To the best of our knowledge, our ASM is the first specifically designed and validated device for large newborn mammals. An advantage of our equipment, both from a physiological and ethical standpoint, is the possibility of housing two newborn lambs at the same time in the exposure chamber. Moreover, dimensions of our exposure chamber allow the housing of one ewe during gestation. Furthermore, our chamber could readily accommodate various animal species such as piglets, dogs, cats, monkeys or encaged rodents. Versatile programming of the various parameters of our ASM via the user-friendly interface allows for easy adaptation of ETS surrogate to every experimental condition and animal, up to the size of an adult sheep.

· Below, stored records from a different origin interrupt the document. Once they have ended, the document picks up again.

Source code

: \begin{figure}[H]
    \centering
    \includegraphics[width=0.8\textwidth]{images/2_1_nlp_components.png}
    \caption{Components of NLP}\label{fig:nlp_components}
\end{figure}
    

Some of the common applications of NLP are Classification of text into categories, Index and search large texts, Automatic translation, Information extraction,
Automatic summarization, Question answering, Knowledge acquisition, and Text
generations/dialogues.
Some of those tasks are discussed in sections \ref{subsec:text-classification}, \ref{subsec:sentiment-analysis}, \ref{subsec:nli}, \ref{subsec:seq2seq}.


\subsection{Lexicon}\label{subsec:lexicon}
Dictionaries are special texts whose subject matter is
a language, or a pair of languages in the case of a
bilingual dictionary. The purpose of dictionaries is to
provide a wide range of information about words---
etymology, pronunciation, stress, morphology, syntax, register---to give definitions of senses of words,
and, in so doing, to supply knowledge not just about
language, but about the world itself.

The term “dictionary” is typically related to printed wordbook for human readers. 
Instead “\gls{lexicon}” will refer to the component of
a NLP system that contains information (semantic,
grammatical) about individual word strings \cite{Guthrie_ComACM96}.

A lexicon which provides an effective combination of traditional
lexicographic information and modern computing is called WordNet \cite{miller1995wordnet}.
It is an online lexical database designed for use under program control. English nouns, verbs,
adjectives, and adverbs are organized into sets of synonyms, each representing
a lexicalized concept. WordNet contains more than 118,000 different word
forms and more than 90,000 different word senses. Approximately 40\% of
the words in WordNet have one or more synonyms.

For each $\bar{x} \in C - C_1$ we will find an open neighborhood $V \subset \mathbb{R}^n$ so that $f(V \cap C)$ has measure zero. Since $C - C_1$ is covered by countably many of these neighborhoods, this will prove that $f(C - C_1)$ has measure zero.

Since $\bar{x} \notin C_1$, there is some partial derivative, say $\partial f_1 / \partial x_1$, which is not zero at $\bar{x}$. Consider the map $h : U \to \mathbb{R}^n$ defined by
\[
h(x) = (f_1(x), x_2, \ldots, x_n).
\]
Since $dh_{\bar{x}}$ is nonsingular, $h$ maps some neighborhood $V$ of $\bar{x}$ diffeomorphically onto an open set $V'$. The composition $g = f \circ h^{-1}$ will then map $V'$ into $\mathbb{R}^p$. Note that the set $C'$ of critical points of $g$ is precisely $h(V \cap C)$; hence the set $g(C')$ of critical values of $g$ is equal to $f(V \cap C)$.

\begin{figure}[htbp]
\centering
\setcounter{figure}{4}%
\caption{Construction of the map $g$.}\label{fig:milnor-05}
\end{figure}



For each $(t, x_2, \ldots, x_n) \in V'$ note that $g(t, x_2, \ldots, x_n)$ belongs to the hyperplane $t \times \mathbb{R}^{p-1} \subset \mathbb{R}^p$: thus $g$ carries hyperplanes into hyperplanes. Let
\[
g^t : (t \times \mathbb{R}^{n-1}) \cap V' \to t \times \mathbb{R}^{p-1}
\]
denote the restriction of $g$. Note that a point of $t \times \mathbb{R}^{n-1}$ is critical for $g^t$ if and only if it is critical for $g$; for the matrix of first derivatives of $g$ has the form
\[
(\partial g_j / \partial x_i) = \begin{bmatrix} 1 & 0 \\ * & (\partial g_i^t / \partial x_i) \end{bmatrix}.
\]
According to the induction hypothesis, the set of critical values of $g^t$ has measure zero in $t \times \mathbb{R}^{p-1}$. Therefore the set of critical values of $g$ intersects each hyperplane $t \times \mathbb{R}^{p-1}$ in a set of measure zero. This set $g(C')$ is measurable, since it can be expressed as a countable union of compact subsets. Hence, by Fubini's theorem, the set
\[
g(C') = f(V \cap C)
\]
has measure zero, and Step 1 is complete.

Although results from previous studies suggest that some brain effects can be directly ascribed to nicotine exposure alone in the perinatal period, ³⁶ ETS studies clearly remain important. Indeed, while we did not observe upper airway inflammation, which may be a significant risk factor for SIDS or apparent life-threatening events in infants via alteration of upper airway sensitivity, ³⁷ comparing the effects of nicotine alone to the effects of ETS surrogate using our ASM in the same study would allow recognizing the direct effect of nicotine more readily. Of note, the increased activity observed in some lambs during ETS surrogate exposure in the present study is remindful of the behavioural problems reported in children following ETS exposure, ³⁸ such as attention-deficit hyperactivity disorder. ³⁹

The choice to perform our validation exposure using postnatal instead of prenatal (or prenatal added to postnatal) exposure was not solely based on the cost or easiness of caring for lambs, comparatively to a ewe. Previous studies on the effects of cigarette smoke exposure on brain cell damage in monkeys suggest that postnatal exposure has the same consequences as prenatal and prenatal added to postnatal exposure, probably due to adaptive changes in defence mechanisms. ¹⁴ Accordingly, part of our forthcoming research programme will focus on postnatal exposure to cigarette smoke.

In conclusion, the ASM designed herein is able to mimic mainstream and sidestream cigarette smoke exposure of variable intensity. Validation of the machine has shown that our initial aim to build a versatile, user-friendly device for use in newborn lambs has been reached. Our newborn ovine models will be used to better ascertain the effect of cigarette smoke exposure on laryngeal chemoreflexes, swallowing–breathing coordination, control of heart rhythm variability, all of which are involved in apparent life-threatening events of infancy and SIDS. In addition, our versatile equipment, which can easily be built by other research teams using the information provided herein, can be readily used in large as well as small animal species to assess the biological effects of cigarette smoke exposure, especially in the perinatal period.